(Data extracted from a collection)
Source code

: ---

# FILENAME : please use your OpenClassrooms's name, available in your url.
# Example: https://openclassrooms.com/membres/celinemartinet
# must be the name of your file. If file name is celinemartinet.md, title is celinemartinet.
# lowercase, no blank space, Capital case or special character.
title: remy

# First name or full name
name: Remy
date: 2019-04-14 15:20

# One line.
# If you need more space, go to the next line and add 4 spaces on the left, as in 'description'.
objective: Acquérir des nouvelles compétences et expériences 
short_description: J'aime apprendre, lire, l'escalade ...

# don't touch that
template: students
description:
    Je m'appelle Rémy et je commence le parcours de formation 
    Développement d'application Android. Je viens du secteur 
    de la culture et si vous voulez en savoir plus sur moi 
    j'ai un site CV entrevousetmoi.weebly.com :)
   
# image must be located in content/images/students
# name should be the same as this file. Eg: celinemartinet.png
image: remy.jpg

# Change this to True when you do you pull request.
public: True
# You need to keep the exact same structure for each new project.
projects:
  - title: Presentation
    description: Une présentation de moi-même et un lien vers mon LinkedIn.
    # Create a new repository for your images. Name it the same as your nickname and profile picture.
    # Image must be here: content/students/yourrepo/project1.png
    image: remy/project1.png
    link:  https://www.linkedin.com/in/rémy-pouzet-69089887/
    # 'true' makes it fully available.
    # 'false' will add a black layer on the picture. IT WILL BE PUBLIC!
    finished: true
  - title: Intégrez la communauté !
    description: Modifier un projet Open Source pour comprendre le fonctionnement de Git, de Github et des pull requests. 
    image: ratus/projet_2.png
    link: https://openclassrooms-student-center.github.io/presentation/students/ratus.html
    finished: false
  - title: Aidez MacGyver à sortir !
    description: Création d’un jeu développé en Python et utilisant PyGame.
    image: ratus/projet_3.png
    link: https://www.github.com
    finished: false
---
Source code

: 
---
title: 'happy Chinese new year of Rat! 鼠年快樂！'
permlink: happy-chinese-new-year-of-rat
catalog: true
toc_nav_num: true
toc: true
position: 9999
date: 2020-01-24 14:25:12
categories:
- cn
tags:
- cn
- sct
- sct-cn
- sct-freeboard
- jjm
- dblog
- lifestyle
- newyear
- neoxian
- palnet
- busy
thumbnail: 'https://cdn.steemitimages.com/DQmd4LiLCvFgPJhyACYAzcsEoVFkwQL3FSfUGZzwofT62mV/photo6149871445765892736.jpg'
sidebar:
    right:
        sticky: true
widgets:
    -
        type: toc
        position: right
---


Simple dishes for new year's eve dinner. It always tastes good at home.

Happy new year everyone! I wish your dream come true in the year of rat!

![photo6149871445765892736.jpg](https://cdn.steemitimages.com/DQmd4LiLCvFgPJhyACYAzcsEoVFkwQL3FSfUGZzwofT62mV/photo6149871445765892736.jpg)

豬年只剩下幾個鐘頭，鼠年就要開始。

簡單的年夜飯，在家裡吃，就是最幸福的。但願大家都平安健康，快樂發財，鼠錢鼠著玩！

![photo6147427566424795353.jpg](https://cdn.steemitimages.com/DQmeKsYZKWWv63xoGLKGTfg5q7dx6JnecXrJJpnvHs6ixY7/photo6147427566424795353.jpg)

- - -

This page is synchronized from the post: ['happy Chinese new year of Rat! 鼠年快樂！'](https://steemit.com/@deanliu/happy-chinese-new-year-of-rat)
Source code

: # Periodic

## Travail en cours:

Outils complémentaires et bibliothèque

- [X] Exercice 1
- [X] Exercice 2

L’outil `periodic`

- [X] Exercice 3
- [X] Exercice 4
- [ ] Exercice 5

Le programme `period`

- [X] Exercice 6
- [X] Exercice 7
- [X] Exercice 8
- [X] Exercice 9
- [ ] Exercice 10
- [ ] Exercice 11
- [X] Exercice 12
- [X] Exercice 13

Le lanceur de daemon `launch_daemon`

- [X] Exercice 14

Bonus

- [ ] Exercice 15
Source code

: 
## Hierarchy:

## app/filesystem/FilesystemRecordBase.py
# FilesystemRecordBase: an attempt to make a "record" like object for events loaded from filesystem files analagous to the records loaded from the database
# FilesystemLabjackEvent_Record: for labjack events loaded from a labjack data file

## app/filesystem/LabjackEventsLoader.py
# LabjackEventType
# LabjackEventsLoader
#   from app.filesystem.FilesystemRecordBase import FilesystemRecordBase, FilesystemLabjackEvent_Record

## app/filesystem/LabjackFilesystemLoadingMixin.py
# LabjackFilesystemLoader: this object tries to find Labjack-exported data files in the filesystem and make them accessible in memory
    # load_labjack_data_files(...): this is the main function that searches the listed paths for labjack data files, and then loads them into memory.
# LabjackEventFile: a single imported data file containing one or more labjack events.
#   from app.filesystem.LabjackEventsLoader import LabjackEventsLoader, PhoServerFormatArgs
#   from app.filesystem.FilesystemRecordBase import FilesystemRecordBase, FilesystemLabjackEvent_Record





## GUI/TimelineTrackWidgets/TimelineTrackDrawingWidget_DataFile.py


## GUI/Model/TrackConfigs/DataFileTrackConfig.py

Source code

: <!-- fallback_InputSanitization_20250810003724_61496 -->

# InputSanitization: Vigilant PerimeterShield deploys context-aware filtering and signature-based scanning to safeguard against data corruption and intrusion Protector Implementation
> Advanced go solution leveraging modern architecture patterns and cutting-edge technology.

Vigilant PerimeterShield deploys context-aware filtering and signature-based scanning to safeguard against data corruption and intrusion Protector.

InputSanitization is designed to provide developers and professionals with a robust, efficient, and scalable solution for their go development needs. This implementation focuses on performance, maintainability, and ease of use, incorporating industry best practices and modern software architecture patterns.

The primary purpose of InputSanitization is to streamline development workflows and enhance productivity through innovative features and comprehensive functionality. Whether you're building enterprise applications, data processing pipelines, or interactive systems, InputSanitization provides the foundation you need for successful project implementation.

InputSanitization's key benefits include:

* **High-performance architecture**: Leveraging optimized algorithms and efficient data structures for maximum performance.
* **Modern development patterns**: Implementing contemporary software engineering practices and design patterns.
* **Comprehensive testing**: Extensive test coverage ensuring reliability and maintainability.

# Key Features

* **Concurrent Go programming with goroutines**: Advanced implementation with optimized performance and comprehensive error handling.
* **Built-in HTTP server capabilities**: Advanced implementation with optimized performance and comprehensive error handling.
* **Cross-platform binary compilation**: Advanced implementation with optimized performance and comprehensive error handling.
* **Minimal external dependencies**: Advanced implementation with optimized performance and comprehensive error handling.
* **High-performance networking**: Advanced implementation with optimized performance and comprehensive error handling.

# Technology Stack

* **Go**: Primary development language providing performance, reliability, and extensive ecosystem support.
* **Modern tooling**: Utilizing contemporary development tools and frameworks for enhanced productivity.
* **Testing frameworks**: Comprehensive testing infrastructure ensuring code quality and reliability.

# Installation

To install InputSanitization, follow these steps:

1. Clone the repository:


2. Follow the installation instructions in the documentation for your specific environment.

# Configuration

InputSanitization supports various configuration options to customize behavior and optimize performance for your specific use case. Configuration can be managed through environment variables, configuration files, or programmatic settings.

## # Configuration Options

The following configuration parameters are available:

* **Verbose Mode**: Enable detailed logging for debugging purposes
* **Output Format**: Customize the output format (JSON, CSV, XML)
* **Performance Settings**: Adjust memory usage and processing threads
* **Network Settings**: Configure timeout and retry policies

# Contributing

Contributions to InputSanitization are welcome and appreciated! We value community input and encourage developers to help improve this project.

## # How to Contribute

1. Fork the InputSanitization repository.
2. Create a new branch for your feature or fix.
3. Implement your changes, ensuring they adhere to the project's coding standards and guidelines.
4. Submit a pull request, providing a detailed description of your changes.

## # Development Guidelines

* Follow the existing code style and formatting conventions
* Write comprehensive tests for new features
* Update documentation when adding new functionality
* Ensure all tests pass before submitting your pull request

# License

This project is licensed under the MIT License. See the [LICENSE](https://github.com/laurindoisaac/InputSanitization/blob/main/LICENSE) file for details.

■ Work required: From the entries above, give again exactly the lines running from the line with "# 'true' makes it fully available." to the line with "description: Modifier un"; include both of those lines.

■ Answer section:
    # 'true' makes it fully available.
    # 'false' will add a black layer on the picture. IT WILL BE PUBLIC!
    finished: true
  - title: Intégrez la communauté !
    description: Modifier un projet Open Source pour comprendre le fonctionnement de Git, de Github et des pull requests. 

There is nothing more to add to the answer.